7 de agosto de 2020 Por: Óscar López Pulecio

Cuando el noveno Marqués de Queensberry dejó con el portero del club Albemarle en Londres, donde Oscar Wilde cenaba con frecuencia, su tarjeta de visita donde había escrito “para Oscar Wilde, quien posa de sodomita”, buscaba según su mejor estilo desafiar al escritor ya para entonces, 1895, famoso internacionalmente. El Marqués, perteneciente a una antigua familia escocesa, de reconocida irascibilidad y brutalidad con los suyos, había establecido las reglas básicas del boxeo, que aún perduran, pero no había tenido suerte con sus hijos.

Su heredero el Vizconde Drumlanrig se había suicidado luego de conocerse su aparente relación homosexual con nadie menos que el Primer Ministro de Reino, el quinto Conde de Rosebery. Y ahora su hijo menor, el apuesto Lord Alfred Douglas, era notoriamente el amante de Wilde, quien había dejado por él a su esposa Constance y a sus dos hijos. Una celebridad a su manera, el iracundo Marqués pensaba que acusar públicamente a Wilde de lo que todo el mundo sabía, lo llevaría al ostracismo social, puesto que las relaciones homosexuales consentidas entre adultos eran una ofensa criminal en Inglaterra y lo siguieron siendo hasta los años sesenta del Siglo XX.

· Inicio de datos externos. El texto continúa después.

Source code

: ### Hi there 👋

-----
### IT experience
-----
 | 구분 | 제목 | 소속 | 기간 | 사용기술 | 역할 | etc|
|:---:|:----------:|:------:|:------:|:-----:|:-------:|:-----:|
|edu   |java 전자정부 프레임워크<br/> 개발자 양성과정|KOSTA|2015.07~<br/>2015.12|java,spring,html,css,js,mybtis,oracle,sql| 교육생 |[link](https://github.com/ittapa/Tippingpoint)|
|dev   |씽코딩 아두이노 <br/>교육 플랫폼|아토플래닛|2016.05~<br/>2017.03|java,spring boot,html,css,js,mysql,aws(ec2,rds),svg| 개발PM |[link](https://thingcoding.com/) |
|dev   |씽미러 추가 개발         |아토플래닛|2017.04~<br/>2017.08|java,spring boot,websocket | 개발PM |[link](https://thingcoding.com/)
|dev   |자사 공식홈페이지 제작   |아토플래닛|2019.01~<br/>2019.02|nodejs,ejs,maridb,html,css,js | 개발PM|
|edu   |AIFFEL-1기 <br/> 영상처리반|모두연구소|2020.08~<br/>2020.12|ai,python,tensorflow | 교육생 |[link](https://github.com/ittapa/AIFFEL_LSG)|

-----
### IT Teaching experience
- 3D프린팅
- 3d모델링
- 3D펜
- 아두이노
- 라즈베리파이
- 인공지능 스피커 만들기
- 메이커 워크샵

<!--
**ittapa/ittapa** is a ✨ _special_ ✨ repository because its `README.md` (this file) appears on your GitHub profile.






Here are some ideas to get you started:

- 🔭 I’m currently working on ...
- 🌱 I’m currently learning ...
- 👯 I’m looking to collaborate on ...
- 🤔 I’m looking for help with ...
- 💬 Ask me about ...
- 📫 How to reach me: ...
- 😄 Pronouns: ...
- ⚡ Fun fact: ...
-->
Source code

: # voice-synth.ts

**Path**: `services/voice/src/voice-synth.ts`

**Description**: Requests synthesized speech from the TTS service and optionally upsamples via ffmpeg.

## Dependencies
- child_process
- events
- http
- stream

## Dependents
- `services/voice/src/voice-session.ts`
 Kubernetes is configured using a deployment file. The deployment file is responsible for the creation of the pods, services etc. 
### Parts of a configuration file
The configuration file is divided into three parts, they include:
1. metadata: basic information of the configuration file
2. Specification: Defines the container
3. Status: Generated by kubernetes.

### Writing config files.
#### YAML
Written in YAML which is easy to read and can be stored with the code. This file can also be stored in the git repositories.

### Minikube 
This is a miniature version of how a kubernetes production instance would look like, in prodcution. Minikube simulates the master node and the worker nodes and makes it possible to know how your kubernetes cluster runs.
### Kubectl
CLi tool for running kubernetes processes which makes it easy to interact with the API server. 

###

Wilde, a la sazón el autor de moda, pensaba que su prestigio artístico y la posición social al que lo había llevado, lo colocaba por encima de la ley, que nadie se atrevería a enjuiciarlo y que tenía todo el derecho a defender su reputación, que él consideraba intachable. Contra el consejo de sus amigos y abogados, y presionado por Lord Alfred que odiaba a su padre, decide entablar una demanda por injuria y calumnia contra el Marqués.
Fue como entregarse a los leones. El Marqués demostró con testimonios de los amigos que Wilde se procuraba en los bajos fondos, sus relaciones homosexuales, lo cual dejaba sin piso la demanda por cuanto lo que decía el Marqués resultaba cierto. La corte criminal de Old Bailey declaró inocente al Marqués, condenó a Wilde a las costas del juicio, lo cual lo llevó a la bancarrota e inició de oficio a nombre de la Corona un proceso por grave indecencia contra Wilde. Nadie cuestionó la justicia de la decisión, ajustada a la ley, aunque si su crueldad con tan refinado y conocido miembro de la comunidad. Wilde se defendió como si estuviera en una reunión literaria del Trinity College de Dublín, o de Oxford, donde había estudiado. Ante la inminencia de la condena se negó a huir a Francia donde la homosexualidad había sido despenalizada desde la Revolución. Fue condenado a dos años de cárcel y trabajos forzados que acabaron con su salud y su vida. Murió en 1900, en París, a los 46 años, en la mayor pobreza.
Así que la historia de las demandas judiciales que se vuelven contra quien las inicia, confiado en su poder o en su influencia, no son nuevas. Suponen, sin embargo, un cierto sentido de inmunidad contra los adversarios, por subestimarlos o por considerarse de alguna manera por encima de la ley. Es un riesgo peligroso porque las reglas de juego de las sociedades democráticas son que la ley es para todos, que los hechos pueden volverse en contra de quien acusa y que las sentencias deben ser imparciales, sustentadas, inobjetables, respetando las instancias, los procedimientos y las garantías. El abogado defensor de Wilde le hizo jurar como condición para su defensa que lo que decía el Marqués no era cierto. El juró.